[Source records Boundary: Start]

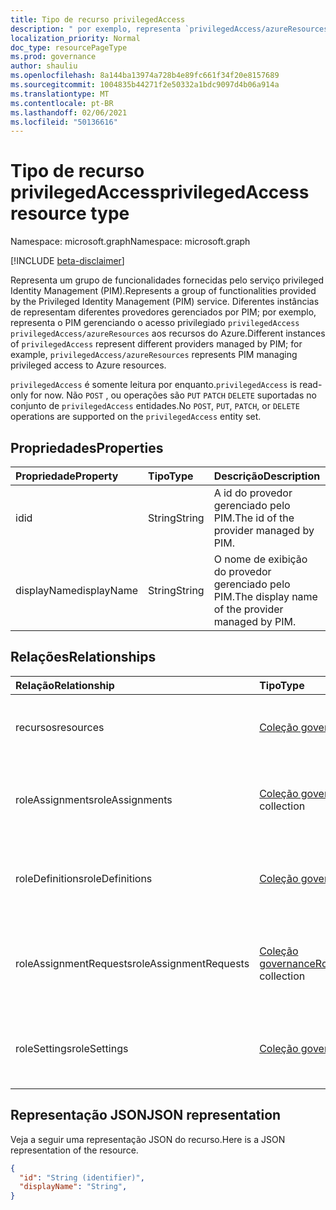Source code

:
 ```yaml
---
title: Tipo de recurso privilegedAccess
description: " por exemplo, representa `privilegedAccess/azureResources` o PIM gerenciando o acesso privilegiado aos recursos do Azure."
localization_priority: Normal
doc_type: resourcePageType
ms.prod: governance
author: shauliu
ms.openlocfilehash: 8a144ba13974a728b4e89fc661f34f20e8157689
ms.sourcegitcommit: 1004835b44271f2e50332a1bdc9097d4b06a914a
ms.translationtype: MT
ms.contentlocale: pt-BR
ms.lasthandoff: 02/06/2021
ms.locfileid: "50136616"
---
```

# <a name="privilegedaccess-resource-type"></a><span data-ttu-id="4fd45-103">Tipo de recurso privilegedAccess</span><span class="sxs-lookup"><span data-stu-id="4fd45-103">privilegedAccess resource type</span></span>

<span data-ttu-id="4fd45-104">Namespace: microsoft.graph</span><span class="sxs-lookup"><span data-stu-id="4fd45-104">Namespace: microsoft.graph</span></span>

[!INCLUDE [beta-disclaimer](../../includes/beta-disclaimer.md)]

<span data-ttu-id="4fd45-105">Representa um grupo de funcionalidades fornecidas pelo serviço privileged Identity Management (PIM).</span><span class="sxs-lookup"><span data-stu-id="4fd45-105">Represents a group of functionalities provided by the Privileged Identity Management (PIM) service.</span></span> <span data-ttu-id="4fd45-106">Diferentes instâncias de representam diferentes provedores gerenciados por PIM; por exemplo, representa o PIM gerenciando o acesso privilegiado `privilegedAccess` `privilegedAccess/azureResources` aos recursos do Azure.</span><span class="sxs-lookup"><span data-stu-id="4fd45-106">Different instances of `privilegedAccess` represent different providers managed by PIM; for example, `privilegedAccess/azureResources` represents PIM managing privileged access to Azure resources.</span></span>


<span data-ttu-id="4fd45-107">`privilegedAccess` é somente leitura por enquanto.</span><span class="sxs-lookup"><span data-stu-id="4fd45-107">`privilegedAccess` is read-only for now.</span></span> <span data-ttu-id="4fd45-108">Não `POST` , ou operações são `PUT` `PATCH` `DELETE` suportadas no conjunto de `privilegedAccess` entidades.</span><span class="sxs-lookup"><span data-stu-id="4fd45-108">No `POST`, `PUT`, `PATCH`, or `DELETE` operations are supported on the `privilegedAccess` entity set.</span></span>

## <a name="properties"></a><span data-ttu-id="4fd45-109">Propriedades</span><span class="sxs-lookup"><span data-stu-id="4fd45-109">Properties</span></span>
| <span data-ttu-id="4fd45-110">Propriedade</span><span class="sxs-lookup"><span data-stu-id="4fd45-110">Property</span></span>  | <span data-ttu-id="4fd45-111">Tipo</span><span class="sxs-lookup"><span data-stu-id="4fd45-111">Type</span></span>      |<span data-ttu-id="4fd45-112">Descrição</span><span class="sxs-lookup"><span data-stu-id="4fd45-112">Description</span></span>|
|:----------|:----------|:----------|
|<span data-ttu-id="4fd45-113">id</span><span class="sxs-lookup"><span data-stu-id="4fd45-113">id</span></span>         |<span data-ttu-id="4fd45-114">String</span><span class="sxs-lookup"><span data-stu-id="4fd45-114">String</span></span>     |<span data-ttu-id="4fd45-115">A id do provedor gerenciado pelo PIM.</span><span class="sxs-lookup"><span data-stu-id="4fd45-115">The id of the provider managed by PIM.</span></span>|
|<span data-ttu-id="4fd45-116">displayName</span><span class="sxs-lookup"><span data-stu-id="4fd45-116">displayName</span></span>|<span data-ttu-id="4fd45-117">String</span><span class="sxs-lookup"><span data-stu-id="4fd45-117">String</span></span>     |<span data-ttu-id="4fd45-118">O nome de exibição do provedor gerenciado pelo PIM.</span><span class="sxs-lookup"><span data-stu-id="4fd45-118">The display name of the provider managed by PIM.</span></span>|


## <a name="relationships"></a><span data-ttu-id="4fd45-119">Relações</span><span class="sxs-lookup"><span data-stu-id="4fd45-119">Relationships</span></span>
| <span data-ttu-id="4fd45-120">Relação</span><span class="sxs-lookup"><span data-stu-id="4fd45-120">Relationship</span></span>   | <span data-ttu-id="4fd45-121">Tipo</span><span class="sxs-lookup"><span data-stu-id="4fd45-121">Type</span></span>                                         |<span data-ttu-id="4fd45-122">Descrição</span><span class="sxs-lookup"><span data-stu-id="4fd45-122">Description</span></span>|
|:---------------|:---------------------------------------------|:----------|
|<span data-ttu-id="4fd45-123">recursos</span><span class="sxs-lookup"><span data-stu-id="4fd45-123">resources</span></span>       |<span data-ttu-id="4fd45-124">[Coleção governanceResource](../resources/governanceresource.md)</span><span class="sxs-lookup"><span data-stu-id="4fd45-124">[governanceResource](../resources/governanceresource.md) collection</span></span>            |<span data-ttu-id="4fd45-125">Uma coleção de recursos para o provedor.</span><span class="sxs-lookup"><span data-stu-id="4fd45-125">A collection of resources for the provider.</span></span>|
|<span data-ttu-id="4fd45-126">roleAssignments</span><span class="sxs-lookup"><span data-stu-id="4fd45-126">roleAssignments</span></span> |<span data-ttu-id="4fd45-127">[Coleção governanceRoleAssignment](../resources/governanceroleassignment.md)</span><span class="sxs-lookup"><span data-stu-id="4fd45-127">[governanceRoleAssignment](../resources/governanceroleassignment.md) collection</span></span>|<span data-ttu-id="4fd45-128">Uma coleção de atribuições de função para o provedor.</span><span class="sxs-lookup"><span data-stu-id="4fd45-128">A collection of role assignments for the provider.</span></span>|
|<span data-ttu-id="4fd45-129">roleDefinitions</span><span class="sxs-lookup"><span data-stu-id="4fd45-129">roleDefinitions</span></span> |<span data-ttu-id="4fd45-130">[Coleção governanceRoleDefinition](../resources/governanceroledefinition.md)</span><span class="sxs-lookup"><span data-stu-id="4fd45-130">[governanceRoleDefinition](../resources/governanceroledefinition.md) collection</span></span>|<span data-ttu-id="4fd45-131">Uma coleção de definições de função para o provedor.</span><span class="sxs-lookup"><span data-stu-id="4fd45-131">A collection of role defintions for the provider.</span></span>|
|<span data-ttu-id="4fd45-132">roleAssignmentRequests</span><span class="sxs-lookup"><span data-stu-id="4fd45-132">roleAssignmentRequests</span></span> |<span data-ttu-id="4fd45-133">[Coleção governanceRoleAssignmentRequest](../resources/governanceroleassignmentrequest.md)</span><span class="sxs-lookup"><span data-stu-id="4fd45-133">[governanceRoleAssignmentRequest](../resources/governanceroleassignmentrequest.md) collection</span></span>|<span data-ttu-id="4fd45-134">Uma coleção de solicitações de atribuição de função para o provedor.</span><span class="sxs-lookup"><span data-stu-id="4fd45-134">A collection of role assignment requests for the provider.</span></span>|
|<span data-ttu-id="4fd45-135">roleSettings</span><span class="sxs-lookup"><span data-stu-id="4fd45-135">roleSettings</span></span> |<span data-ttu-id="4fd45-136">[Coleção governanceRoleSetting](../resources/governancerolesetting.md)</span><span class="sxs-lookup"><span data-stu-id="4fd45-136">[governanceRoleSetting](../resources/governancerolesetting.md) collection</span></span>|<span data-ttu-id="4fd45-137">Uma coleção de configurações de função para o provedor.</span><span class="sxs-lookup"><span data-stu-id="4fd45-137">A collection of role settings for the provider.</span></span>|


## <a name="json-representation"></a><span data-ttu-id="4fd45-138">Representação JSON</span><span class="sxs-lookup"><span data-stu-id="4fd45-138">JSON representation</span></span>

<span data-ttu-id="4fd45-139">Veja a seguir uma representação JSON do recurso.</span><span class="sxs-lookup"><span data-stu-id="4fd45-139">Here is a JSON representation of the resource.</span></span>

<!-- {
  "blockType": "resource",
  "optionalProperties": [

  ],
  "keyProperty": "id",
  "baseType":"microsoft.graph.entity",
  "@odata.type": "microsoft.graph.privilegedAccess"
}-->

```json
{
  "id": "String (identifier)",
  "displayName": "String",
}
```


<!-- uuid: 8fcb5dbc-d5aa-4681-8e31-b001d5168d79
2015-10-25 14:57:30 UTC -->
<!--
{
  "type": "#page.annotation",
  "description": "privilegedAccess",
  "keywords": "",
  "section": "documentation",
  "tocPath": "",
  "suppressions": []
}
-->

[Source records Boundary: End]

- Task to carry out
The expected output is each line of the records above that includes the word "graph".

- Task answer
<span data-ttu-id="4fd45-104">Namespace: microsoft.graph</span><span class="sxs-lookup"><span data-stu-id="4fd45-104">Namespace: microsoft.graph</span></span>
  "baseType":"microsoft.graph.entity",
  "@odata.type": "microsoft.graph.privilegedAccess"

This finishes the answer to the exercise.